■ **WORK TASK**
Output exactly the lines that run from the line with "ja silmukoissa. |" to the end of the material, both ends included, and no other lines.

*** Opening of ENTRIES PROVIDED ***

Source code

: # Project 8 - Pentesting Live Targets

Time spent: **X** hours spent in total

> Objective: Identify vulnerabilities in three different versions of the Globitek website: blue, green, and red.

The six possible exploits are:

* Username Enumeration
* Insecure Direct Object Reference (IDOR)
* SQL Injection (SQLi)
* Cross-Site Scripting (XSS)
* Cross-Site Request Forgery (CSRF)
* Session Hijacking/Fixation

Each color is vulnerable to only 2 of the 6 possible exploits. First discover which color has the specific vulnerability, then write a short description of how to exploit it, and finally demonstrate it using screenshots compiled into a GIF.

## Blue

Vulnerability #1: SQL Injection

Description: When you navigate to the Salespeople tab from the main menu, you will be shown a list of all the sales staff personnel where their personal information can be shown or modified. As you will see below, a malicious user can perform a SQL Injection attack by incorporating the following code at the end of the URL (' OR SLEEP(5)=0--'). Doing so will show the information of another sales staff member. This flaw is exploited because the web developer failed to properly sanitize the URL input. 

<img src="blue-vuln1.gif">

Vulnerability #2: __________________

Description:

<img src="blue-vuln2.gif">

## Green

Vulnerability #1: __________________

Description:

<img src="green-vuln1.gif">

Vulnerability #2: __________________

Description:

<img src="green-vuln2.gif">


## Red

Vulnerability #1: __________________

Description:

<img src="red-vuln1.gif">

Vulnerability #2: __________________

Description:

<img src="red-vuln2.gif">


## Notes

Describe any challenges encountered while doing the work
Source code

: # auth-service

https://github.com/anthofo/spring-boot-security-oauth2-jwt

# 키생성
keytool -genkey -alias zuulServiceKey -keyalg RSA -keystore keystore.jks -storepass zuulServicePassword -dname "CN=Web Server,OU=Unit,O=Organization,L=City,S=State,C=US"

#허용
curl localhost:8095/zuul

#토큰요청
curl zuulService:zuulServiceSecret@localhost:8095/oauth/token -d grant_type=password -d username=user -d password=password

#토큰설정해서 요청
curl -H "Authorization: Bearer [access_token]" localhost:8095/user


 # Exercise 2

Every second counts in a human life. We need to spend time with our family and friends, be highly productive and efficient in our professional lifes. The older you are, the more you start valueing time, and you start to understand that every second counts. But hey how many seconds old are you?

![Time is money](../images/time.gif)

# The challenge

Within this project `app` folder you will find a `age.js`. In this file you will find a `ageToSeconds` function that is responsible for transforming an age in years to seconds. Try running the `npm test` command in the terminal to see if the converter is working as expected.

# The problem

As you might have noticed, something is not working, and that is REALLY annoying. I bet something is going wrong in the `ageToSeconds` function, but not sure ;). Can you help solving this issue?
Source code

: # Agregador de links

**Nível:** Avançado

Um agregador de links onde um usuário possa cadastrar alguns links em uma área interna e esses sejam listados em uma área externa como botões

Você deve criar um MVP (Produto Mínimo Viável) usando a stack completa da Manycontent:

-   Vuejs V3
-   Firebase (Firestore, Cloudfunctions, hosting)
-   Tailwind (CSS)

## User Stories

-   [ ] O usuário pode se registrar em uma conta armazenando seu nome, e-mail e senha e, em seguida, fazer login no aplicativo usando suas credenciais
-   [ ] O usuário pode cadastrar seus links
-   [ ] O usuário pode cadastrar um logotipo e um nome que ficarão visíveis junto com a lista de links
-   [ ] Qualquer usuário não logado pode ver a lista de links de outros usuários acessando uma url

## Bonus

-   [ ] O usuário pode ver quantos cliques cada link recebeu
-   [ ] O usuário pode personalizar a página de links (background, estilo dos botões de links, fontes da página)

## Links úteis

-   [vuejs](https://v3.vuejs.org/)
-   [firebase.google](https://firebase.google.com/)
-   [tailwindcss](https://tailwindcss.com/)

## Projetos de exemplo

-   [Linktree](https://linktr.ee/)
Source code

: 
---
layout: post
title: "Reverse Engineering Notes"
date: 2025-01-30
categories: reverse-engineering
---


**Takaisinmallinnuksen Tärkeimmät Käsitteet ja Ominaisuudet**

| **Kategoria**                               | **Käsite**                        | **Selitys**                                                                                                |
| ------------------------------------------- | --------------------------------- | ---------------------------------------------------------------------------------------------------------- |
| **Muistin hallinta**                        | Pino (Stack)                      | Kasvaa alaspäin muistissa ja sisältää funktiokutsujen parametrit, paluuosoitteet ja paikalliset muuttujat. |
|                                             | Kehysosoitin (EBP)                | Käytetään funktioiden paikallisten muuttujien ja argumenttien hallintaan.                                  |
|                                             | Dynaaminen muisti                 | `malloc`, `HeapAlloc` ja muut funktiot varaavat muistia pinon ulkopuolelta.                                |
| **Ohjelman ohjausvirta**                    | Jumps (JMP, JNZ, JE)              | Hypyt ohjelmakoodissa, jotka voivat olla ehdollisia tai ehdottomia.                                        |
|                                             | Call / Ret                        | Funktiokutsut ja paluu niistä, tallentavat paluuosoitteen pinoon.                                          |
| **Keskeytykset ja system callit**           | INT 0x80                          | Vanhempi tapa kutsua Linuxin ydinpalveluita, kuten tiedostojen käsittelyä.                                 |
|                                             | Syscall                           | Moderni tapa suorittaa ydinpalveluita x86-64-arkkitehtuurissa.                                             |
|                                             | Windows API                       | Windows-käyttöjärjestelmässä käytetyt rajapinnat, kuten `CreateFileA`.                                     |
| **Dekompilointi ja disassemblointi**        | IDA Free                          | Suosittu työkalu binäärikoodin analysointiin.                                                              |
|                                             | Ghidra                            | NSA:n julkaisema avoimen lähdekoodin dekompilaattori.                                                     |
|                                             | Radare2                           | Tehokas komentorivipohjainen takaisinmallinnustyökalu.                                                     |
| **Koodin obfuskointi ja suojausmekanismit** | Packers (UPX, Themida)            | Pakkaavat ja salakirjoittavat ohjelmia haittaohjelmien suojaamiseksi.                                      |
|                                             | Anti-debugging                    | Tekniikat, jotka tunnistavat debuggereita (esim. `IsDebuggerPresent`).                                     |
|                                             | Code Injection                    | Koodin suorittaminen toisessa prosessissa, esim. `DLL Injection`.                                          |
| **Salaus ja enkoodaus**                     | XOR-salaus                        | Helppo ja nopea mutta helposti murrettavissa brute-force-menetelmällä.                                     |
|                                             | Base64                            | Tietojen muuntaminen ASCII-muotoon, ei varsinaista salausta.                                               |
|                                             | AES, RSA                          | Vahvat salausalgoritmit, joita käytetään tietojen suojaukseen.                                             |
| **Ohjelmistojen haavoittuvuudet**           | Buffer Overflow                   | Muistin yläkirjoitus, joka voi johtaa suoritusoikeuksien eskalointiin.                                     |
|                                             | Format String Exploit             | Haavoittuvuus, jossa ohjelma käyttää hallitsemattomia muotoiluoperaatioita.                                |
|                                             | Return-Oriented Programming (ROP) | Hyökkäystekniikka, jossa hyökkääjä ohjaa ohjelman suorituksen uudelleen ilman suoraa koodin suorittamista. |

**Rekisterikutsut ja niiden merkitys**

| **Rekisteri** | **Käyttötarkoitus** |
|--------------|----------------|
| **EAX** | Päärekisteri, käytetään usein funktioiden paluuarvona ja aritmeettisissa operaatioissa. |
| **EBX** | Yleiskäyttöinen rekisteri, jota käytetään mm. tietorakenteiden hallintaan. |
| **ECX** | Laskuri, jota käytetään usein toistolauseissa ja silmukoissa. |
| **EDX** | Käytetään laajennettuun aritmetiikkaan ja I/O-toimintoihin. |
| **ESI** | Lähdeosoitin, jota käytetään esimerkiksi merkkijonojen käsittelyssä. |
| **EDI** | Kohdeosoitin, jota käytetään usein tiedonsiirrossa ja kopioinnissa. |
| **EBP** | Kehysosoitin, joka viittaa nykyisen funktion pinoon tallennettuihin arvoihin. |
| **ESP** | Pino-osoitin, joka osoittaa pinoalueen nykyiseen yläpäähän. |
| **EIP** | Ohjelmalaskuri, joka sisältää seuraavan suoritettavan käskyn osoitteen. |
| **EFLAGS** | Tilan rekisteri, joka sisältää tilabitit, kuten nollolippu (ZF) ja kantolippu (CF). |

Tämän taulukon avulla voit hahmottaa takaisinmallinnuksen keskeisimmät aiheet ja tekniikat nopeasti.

*** Close of ENTRIES PROVIDED ***

■ **FINISHED EXERCISE**
| **ECX** | Laskuri, jota käytetään usein toistolauseissa ja silmukoissa. |
| **EDX** | Käytetään laajennettuun aritmetiikkaan ja I/O-toimintoihin. |
| **ESI** | Lähdeosoitin, jota käytetään esimerkiksi merkkijonojen käsittelyssä. |
| **EDI** | Kohdeosoitin, jota käytetään usein tiedonsiirrossa ja kopioinnissa. |
| **EBP** | Kehysosoitin, joka viittaa nykyisen funktion pinoon tallennettuihin arvoihin. |
| **ESP** | Pino-osoitin, joka osoittaa pinoalueen nykyiseen yläpäähän. |
| **EIP** | Ohjelmalaskuri, joka sisältää seuraavan suoritettavan käskyn osoitteen. |
| **EFLAGS** | Tilan rekisteri, joka sisältää tilabitit, kuten nollolippu (ZF) ja kantolippu (CF). |

Tämän taulukon avulla voit hahmottaa takaisinmallinnuksen keskeisimmät aiheet ja tekniikat nopeasti.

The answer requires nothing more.